“Si hubiera encontrado el elixir de la vida, no me habría sentido mejor que cuando fragüé la esperanza de que era posible dar la vuelta al mundo en menos de ochenta días”, escribió Nellie Bly en 1889, en la primera de las crónicas que hicieron de ella la periodista victoriana más influyente de Estados Unidos.
Quizá este nombre nos diga poco al otro lado del Atlántico, y eso es lo que la editorial Capitán Swing intenta remediar con la publicación de La vuelta al mundo en 72 días y otros escritos. Bly es una superestrella entre las adolescentes norteamericanas que aspiran a convertirse en periodistas y escritoras. Su viaje alrededor del globo fue solo una de sus proezas, pero ni siquiera la más impresionante.

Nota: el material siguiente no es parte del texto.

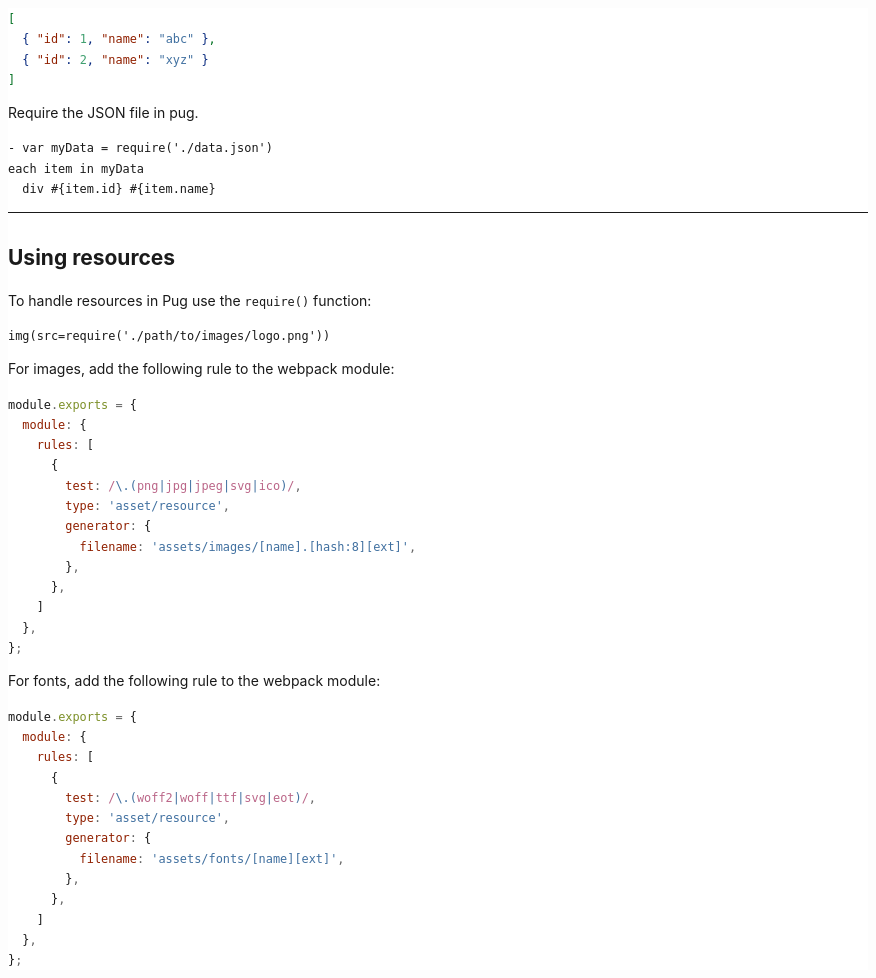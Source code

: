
 ```json
[
  { "id": 1, "name": "abc" },
  { "id": 2, "name": "xyz" }
]
```

Require the JSON file in pug.

```pug
- var myData = require('./data.json')
each item in myData
  div #{item.id} #{item.name}
```

---

<a id="using-resources" name="using-resources" href="#using-resources"></a>
## Using resources

To handle resources in Pug use the `require()` function:

```pug
img(src=require('./path/to/images/logo.png'))
```

For images, add the following rule to the webpack module:

```js
module.exports = {
  module: {
    rules: [
      {
        test: /\.(png|jpg|jpeg|svg|ico)/,
        type: 'asset/resource',
        generator: {
          filename: 'assets/images/[name].[hash:8][ext]',
        },
      },
    ]
  },
};
```

For fonts, add the following rule to the webpack module:

```js
module.exports = {
  module: {
    rules: [
      {
        test: /\.(woff2|woff|ttf|svg|eot)/,
        type: 'asset/resource',
        generator: {
          filename: 'assets/fonts/[name][ext]',
        },
      },
    ]
  },
};
```


[ansis]: https://github.com/webdiscus/ansis
[pug]: https://github.com/pugjs/pug
[pug-api]: https://pugjs.org/api/reference.html
[pug-plugin]: https://github.com/webdiscus/pug-plugin
[pug-loader issue]: https://github.com/pugjs/pug-loader/issues/123
[Pug filters]: https://webdiscus.github.io/pug-loader/pug-filters
[`:escape`]: https://webdiscus.github.io/pug-loader/pug-filters/escape.html
[`:code`]: https://webdiscus.github.io/pug-loader/pug-filters/code.html
[`:highlight`]: https://webdiscus.github.io/pug-loader/pug-filters/highlight.html
[`:markdown`]: https://webdiscus.github.io/pug-loader/pug-filters/markdown.html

Antes de eso, la joven nacida como Elizabeth Jane Cochran al oeste de Pensilvania se había infiltrado en el frenopático más famoso de Nueva York (dando lugar al célebre reportaje Diez días en el manicomio), trabajó en una fábrica, pasó una noche en un albergue para mujeres indigentes, visitó un fumadero de opio e incluso probó suerte con el ballet, el adiestramiento de elefantes y el boxeo.

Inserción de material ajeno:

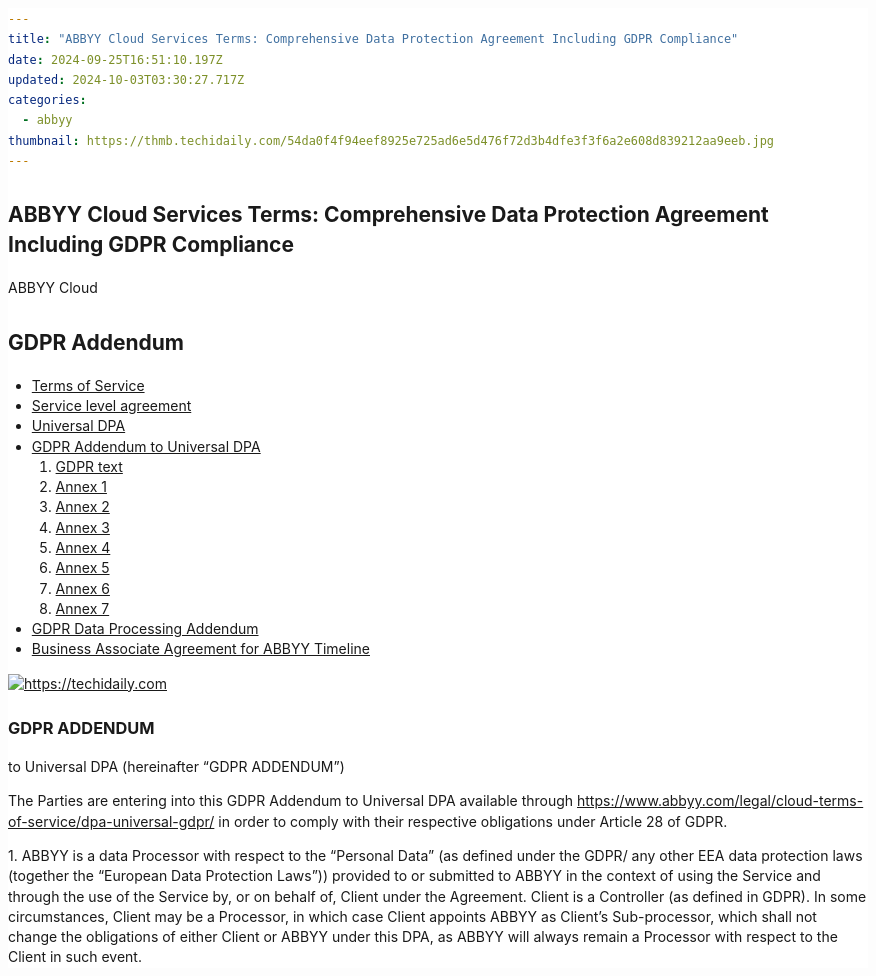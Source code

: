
 ```yaml
---
title: "ABBYY Cloud Services Terms: Comprehensive Data Protection Agreement Including GDPR Compliance"
date: 2024-09-25T16:51:10.197Z
updated: 2024-10-03T03:30:27.717Z
categories:
  - abbyy
thumbnail: https://thmb.techidaily.com/54da0f4f94eef8925e725ad6e5d476f72d3b4dfe3f3f6a2e608d839212aa9eeb.jpg
---
```


## ABBYY Cloud Services Terms: Comprehensive Data Protection Agreement Including GDPR Compliance

ABBYY Cloud

## GDPR Addendum

* [Terms of Service](https://tools.techidaily.com/abbyy/products/)
* [Service level agreement](https://tools.techidaily.com/abbyy/products/)
* [Universal DPA](https://tools.techidaily.com/abbyy/products/)
* [GDPR Addendum to Universal DPA](https://tools.techidaily.com/abbyy/products/)  
   1. [GDPR text](https://tools.techidaily.com/abbyy/products/)  
   2. [Annex 1](https://tools.techidaily.com/abbyy/products/)  
   3. [Annex 2](https://tools.techidaily.com/abbyy/products/)  
   4. [Annex 3](https://tools.techidaily.com/abbyy/products/)  
   5. [Annex 4](https://tools.techidaily.com/abbyy/products/)  
   6. [Annex 5](https://tools.techidaily.com/abbyy/products/)  
   7. [Annex 6](https://tools.techidaily.com/abbyy/products/)  
   8. [Annex 7](https://tools.techidaily.com/abbyy/products/)
* [GDPR Data Processing Addendum](https://tools.techidaily.com/abbyy/products/)
* [Business Associate Agreement for ABBYY Timeline](https://tools.techidaily.com/abbyy/products/)


<a href="https://aligracehair.sjv.io/c/5597632/1880972/19272" target="_top" id="1880972">
  <img src="//a.impactradius-go.com/display-ad/19272-1880972" border="0" alt="https://techidaily.com" width="300" height="90"/>
</a>
<img height="0" width="0" src="https://aligracehair.sjv.io/i/5597632/1880972/19272" style="position:absolute;visibility:hidden;" border="0" />


### GDPR ADDENDUM   
to Universal DPA (hereinafter “GDPR ADDENDUM”)

The Parties are entering into this GDPR Addendum to Universal DPA available through <https://www.abbyy.com/legal/cloud-terms-of-service/dpa-universal-gdpr/> in order to comply with their respective obligations under Article 28 of GDPR. 

1\. ABBYY is a data Processor with respect to the “Personal Data” (as defined under the GDPR/ any other EEA data protection laws (together the “European Data Protection Laws”)) provided to or submitted to ABBYY in the context of using the Service and through the use of the Service by, or on behalf of, Client under the Agreement. Client is a Controller (as defined in GDPR). In some circumstances, Client may be a Processor, in which case Client appoints ABBYY as Client’s Sub-processor, which shall not change the obligations of either Client or ABBYY under this DPA, as ABBYY will always remain a Processor with respect to the Client in such event.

Todos los artículos que surgían de sus trepidantes aventuras tenían una protagonista indiscutible: ella misma. Nellie Bly fue el adalid del periodismo gonzo varias décadas antes de ser bautizado como tal por Hunter S. Thompson. Ella presumió de ese estilo sensacionalista y egocéntrico hasta sus últimos días, cuando gustaba de mencionarse en primera persona incluso durante sus entrevistas a terceros.
El prólogo del libro advierte que hoy en día se obvia este hecho para ensalzar a Bly como una periodista comprometida con las causas sociales y un referente, en lugar de alguien más interesado en el autobombo. Nada de esto, sin embargo, le resta valía a su trayectoria.

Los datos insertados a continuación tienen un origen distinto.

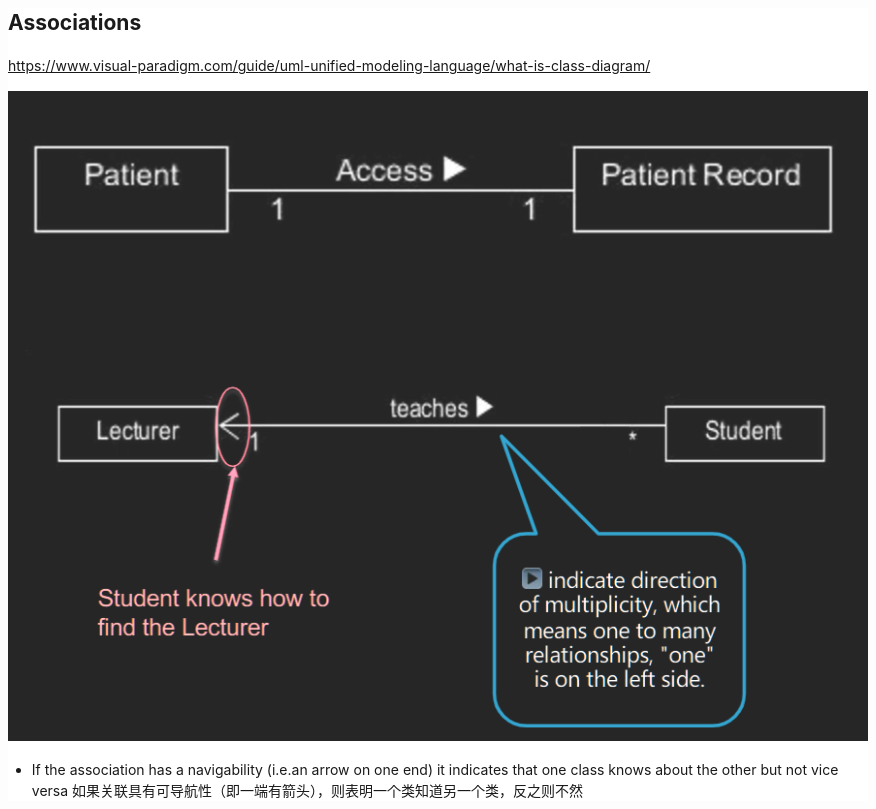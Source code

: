 ## Associations
https://www.visual-paradigm.com/guide/uml-unified-modeling-language/what-is-class-diagram/

![](pic/Pasted%20image%2020221028165814.png)
+ If the association has a navigability (i.e.an arrow on one end) it indicates that one class knows about the other but not vice versa 如果关联具有可导航性（即一端有箭头），则表明一个类知道另一个类，反之则不然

Si en algo destacó esta mujer fue en hacerse hueco a codazos en un mundo manejado enteramente por hombres. “Si, por modestia, Nellie Bly hubiese ocultado su luz bajo el almud, ahí se habría quedado”, justifica Maureen Corrigan en el prólogo.
Una vez en la cima, Bly optó por exprimir su firma y su fotografía hasta convertirse en un souvenir de Nueva York en sí misma (como ocurrió tras su vuelta al mundo).
En el siglo diecinueve, las publicaciones no eran demasiado exigentes con el ideal del periodismo imparcial y objetivo. Su verdadera preocupación eran las ventas, y tener a Nellie Bly en plantilla era el mejor reclamo que podía tener entonces un rotativo de la gran manzana.
Joseph Pulitzer lo sabía, por eso le abrió las puertas del New York World. Lo hizo a partir de un mordaz artículo en el que entrevistaba a los directores de periódico más importantes de la city y les preguntaba acerca de tener a una mujer entre sus filas. Sus misóginas respuestas dieron forma a un inusual texto que se hizo eco en todas las redacciones del país, incluida la de Pulitzer, que adivinó con un sentido arácnido que ella se convertiría en su firma más preciada.
La primera periodista gonzo
La infancia difícil de Nellie Bly le ayudó a fraguarse un carácter independiente, sobre todo a nivel económico. Aunque al principio tuvo que pasar por el aro y escribir de temas reservados a mujeres -como jardinería, moda y colecciones de mariposas-, pronto supo que su lugar no estaba donde la requerían, sino donde se le antojaba. Y, a los veintipocos, se le antojó Nueva York.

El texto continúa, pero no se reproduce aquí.